摘要
激光等离子体冲击波清洗是一项前沿性的表面吸附颗粒清除技术,该技术以清洗定位准确、可重复清洗、适用范围广等潜在优势丰富了干法清洗,为半导体工业加工中的基片、掩模板清洗提供了一种新的途径。本论文从理论和实验两方面对该技术中涉及到的气态介质中激光等离子体冲击波传播特性、颗粒移除机制、微米颗粒的移除实验及基片安全工作距离等作了较为系统深入的研究,取得以下创新性成果:
提出“zig-zag”多光束偏转方法测量激光等离子体冲击波在常压和低压空气介质中的中近场传播;建立了实验装置,在一次实验中获得了同一激光等离子体冲击波的波前传播特性规律,为激光等离子体冲击波清洗颗粒的理论计算和寻找最佳工作压强提供了客观依据。
基于颗粒吸附平面基片的JKR模型,从冲击波与颗粒作用角度出发,改进颗粒滚动模型,得到了基片上颗粒滚动移除的范围;进而针对滚动模型无法解释凹槽中的颗粒移除,提出了颗粒弹出机制,该机制合理解释了基片上吸附颗粒的移除且给出了颗粒弹出所需冲击波的最低阈值。
对吸附有10μm、20μm标准聚苯乙烯颗粒的平面基片进行了清洗实验,发现颗粒清洗中冲击波阈值与弹出模型相对应,并研究了工作距离变化、能量变化、粒径变化对基片表面清洗效果的影响。
针对激光等离子体冲击波清洗过程中的基片宏观和微观破坏,分别通过缩短工作距离和金属探针探测的方法进行了研究,发现了240mJ激光能量下基片宏观安全工作距离应大于0.50mm,并研究了等离子体外射带电粒子空间飞行距离变化规律。
本论文的研究成果为激光等离子体冲击波清洗这一新兴技术的深入发展提供了有价值的参考。
Laser-induced plasma shock wave cleaning technology is an advancing cleaning method for the removal of adhered particles on surface, which riches the dry cleaning method and provides a new way for wafers and masks cleaning in semiconductor industry fabrication depending on its potential advantages such as high accurate position, repeatability, comprehensive applicability. This paper studies the related fields both in theory and experiment such as: laser-induced plasma shock propagation characteristics in gas medium, particle removal mechanism, experiments on micron particle removal, and safety working gap of wafer, which is a systemic and profound research. The innovation achievements are listed as following:
Present a new "zig-zag" multiple beam deflection method to study the laser-induced plasma shock waves propagation in the middle and near filed both in standard atmosphere and sub-atmosphere. Based on the experimental equipment, the propagation characteristics of the same laser-induced plasma Shockwave are obtained in one experiment, which provides the objective proof for the particle removal calculation and the research of optimal pressure of laser-induced plasma shock wave cleaning.

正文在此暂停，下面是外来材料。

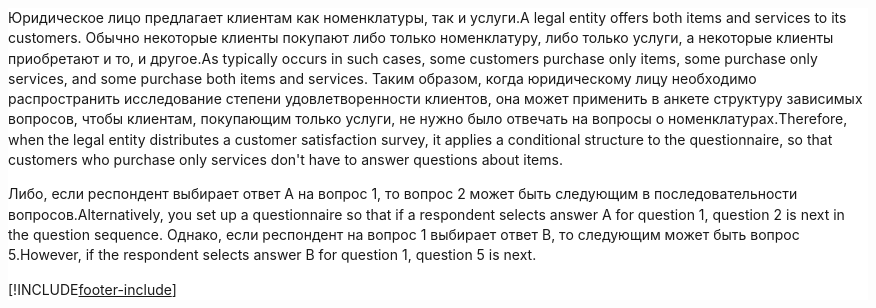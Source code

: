 <span data-ttu-id="d39da-281">Юридическое лицо предлагает клиентам как номенклатуры, так и услуги.</span><span class="sxs-lookup"><span data-stu-id="d39da-281">A legal entity offers both items and services to its customers.</span></span> <span data-ttu-id="d39da-282">Обычно некоторые клиенты покупают либо только номенклатуру, либо только услуги, а некоторые клиенты приобретают и то, и другое.</span><span class="sxs-lookup"><span data-stu-id="d39da-282">As typically occurs in such cases, some customers purchase only items, some purchase only services, and some purchase both items and services.</span></span> <span data-ttu-id="d39da-283">Таким образом, когда юридическому лицу необходимо распространить исследование степени удовлетворенности клиентов, она может применить в анкете структуру зависимых вопросов, чтобы клиентам, покупающим только услуги, не нужно было отвечать на вопросы о номенклатурах.</span><span class="sxs-lookup"><span data-stu-id="d39da-283">Therefore, when the legal entity distributes a customer satisfaction survey, it applies a conditional structure to the questionnaire, so that customers who purchase only services don't have to answer questions about items.</span></span> 

<span data-ttu-id="d39da-284">Либо, если респондент выбирает ответ А на вопрос 1, то вопрос 2 может быть следующим в последовательности вопросов.</span><span class="sxs-lookup"><span data-stu-id="d39da-284">Alternatively, you set up a questionnaire so that if a respondent selects answer A for question 1, question 2 is next in the question sequence.</span></span> <span data-ttu-id="d39da-285">Однако, если респондент на вопрос 1 выбирает ответ В, то следующим может быть вопрос 5.</span><span class="sxs-lookup"><span data-stu-id="d39da-285">However, if the respondent selects answer B for question 1, question 5 is next.</span></span>

[!INCLUDE[footer-include](../includes/footer-banner.md)]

Based on the JKR model of adhered particles, rolling removal model, setting out from the view angle of shockwave-particle interaction, is modified, which shows the removal range of the particles on wafer. Moreover, a new saltation removal model of particle is established due to the failed explain of rolling mechanism on the particle removal in groove, which gives a reasonable explain for particles removal on wafer and shows the minimum shockwave strength threshold of particle saltation model.
Laser-induced plasma shock wave cleaning method is utilized to remove the 10μm and 20μm particles, in which the Shockwave threshold in particle cleaning corresponds to the saltation model. Moreover, the influences of working gap variation, energy variation, and particle diameter variation are also studied.
As for the macroscoy and microscopy damage to wafer in cleaning process, varying working gap and probe detection methods are utilized respectively. The macroscopy safety working gap should be larger than 0.50mm with laser energy of 240mJ and the variation rule of flying distance of ejecting charged particles of plasma is also studied.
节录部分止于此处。